Régua da Civilidade
Assumir riscos no trânsito é algo tão arraigado à personalidade do brasileiro que supera o instinto humano mais forte, o de sobrevivência. Ninguém se considera em perigo quando ultrapassa em local proibido, anda de bicicleta na contramão ou atravessa fora da faixa de segurança.
Mas essas pessoas deveriam se preocupar - ao menos um pouco. Uma pesquisa da Polícia Rodoviária Federal constatou que 97% dos acidentes em rodovias são provocados por falha humana - vale frisar que nem sempre é possível identificar a causa. Na cidade de São Paulo, esse mesmo fator, segundo a CET (Companhia de Engenharia de Tráfego), aparece em 98% dos registros com vítimas de acidentes fatais.
O massacre no asfalto é primordialmente consequência do desrespeito às normas de trânsito. Mas esse nível de imprudência não tem causa única, pois é também resultado da maneira como nossa sociedade foi formada: com aristocracia, privilégios, escravidão e machismo. Durante a Colônia e o Império, obedecer a qualquer regra era o comportamento esperado dos subalternos, não dos senhores.
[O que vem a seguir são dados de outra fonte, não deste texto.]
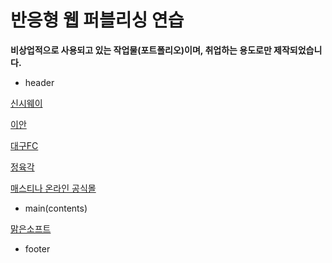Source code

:반응형 웹 퍼블리싱 연습
=============
**비상업적으로 사용되고 있는 작업물(포트폴리오)이며, 취업하는 용도로만 제작되었습니다.**

- header

[신시웨이](https://wangkodok.github.io/Responsive-Web-Publishing/header-part-5/index.html "신시웨이")

[이안](https://wangkodok.github.io/Responsive-Web-Publishing/header-part-4/index.html "이안")

[대구FC](https://wangkodok.github.io/Responsive-Web-Publishing/header-part-3/index.html "대구FC")

[정육각](https://wangkodok.github.io/Responsive-Web-Publishing/header-part-2/index.html "정육각")

[매스티나 온라인 공식몰](https://wangkodok.github.io/Responsive-Web-Publishing/header-part-1/layout-media-test.html "매스티나 온라인 공식몰")

- main(contents)

[맑은소프트](https://wangkodok.github.io/Responsive-Web-Publishing/main-part-1/index.html "맑은소프트")

- footer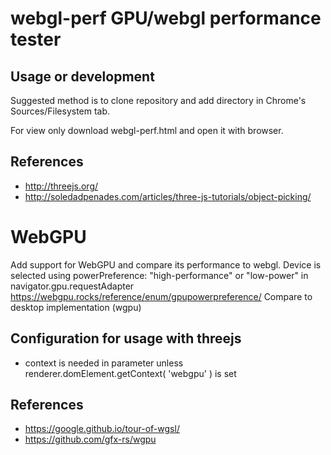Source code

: # webgl-perf GPU/webgl performance tester

## Usage or development

Suggested method is to clone repository and add directory in Chrome's Sources/Filesystem tab.

For view only download webgl-perf.html and open it with browser.

## References
- http://threejs.org/
- http://soledadpenades.com/articles/three-js-tutorials/object-picking/


# WebGPU
Add support for WebGPU and compare its performance to webgl.
Device is selected using  powerPreference: "high-performance" or "low-power" in navigator.gpu.requestAdapter https://webgpu.rocks/reference/enum/gpupowerpreference/
Compare to desktop implementation (wgpu)

## Configuration for usage with threejs
 - context is needed in parameter unless renderer.domElement.getContext( 'webgpu' ) is set

## References
- https://google.github.io/tour-of-wgsl/
- https://github.com/gfx-rs/wgpu


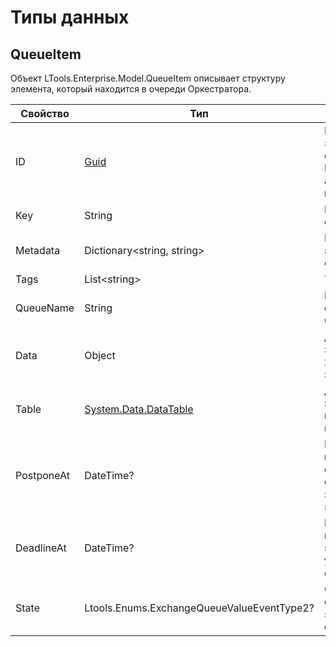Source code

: # Типы данных

## QueueItem

Объект LTools.Enterprise.Model.QueueItem описывает структуру элемента, который находится в очереди Оркестратора.


| Свойство    | Тип                                                             | Описание             | Пример
| ----------- | --------------------------------------------------------------- | -------------------- | --------------
| ID          | [Guid](https://docs.microsoft.com/ru-ru/dotnet/api/system.guid?view=net-6.0) | Идентификатор элемента очереди. Присваивается автоматически в Оркестраторе | |
| Key         | String                                                          | Ключ элемента очереди | ?
| Metadata    | Dictionary\<string, string>                                     | Метаданные элемента очереди | 
| Tags        | List\<string>                                                   | Теги элемента |
| QueueName   | String                                                          | Название очереди в Оркестраторе |
| Data        | Object                                                          | Данные элемента (то же, что и значение) |
| Table       | [System.Data.DataTable](https://docs.microsoft.com/ru-ru/dotnet/api/system.data.datatable?view=net-5.0) | Данные элемента, представленные в виде таблицы |
| PostponeAt  | DateTime?                                                       | Время, до которого откладывается обработка значения элемента |
| DeadlineAt  | DateTime?                                                       | Время, после которого элемент удаляется из очереди |
| State       | Ltools.Enums.ExchangeQueueValueEventType2?                      | Состояние обработки элемента очереди |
Esse, digamos, "estilo de vida", vai contra a lógica das leis e equipamentos de trânsito comuns ao espaço público. O semáforo não abre mais rápido para um SUV blindado do que para Fusca enferrujado. O princípio de igualdade não deixa brecha para o "você sabe com quem está falando?". O choque da impessoalidade do trânsito dentro de uma sociedade personalista é, na opinião do antropólogo Roberto da Matta, a origem de toda essa agressividade e desobediência.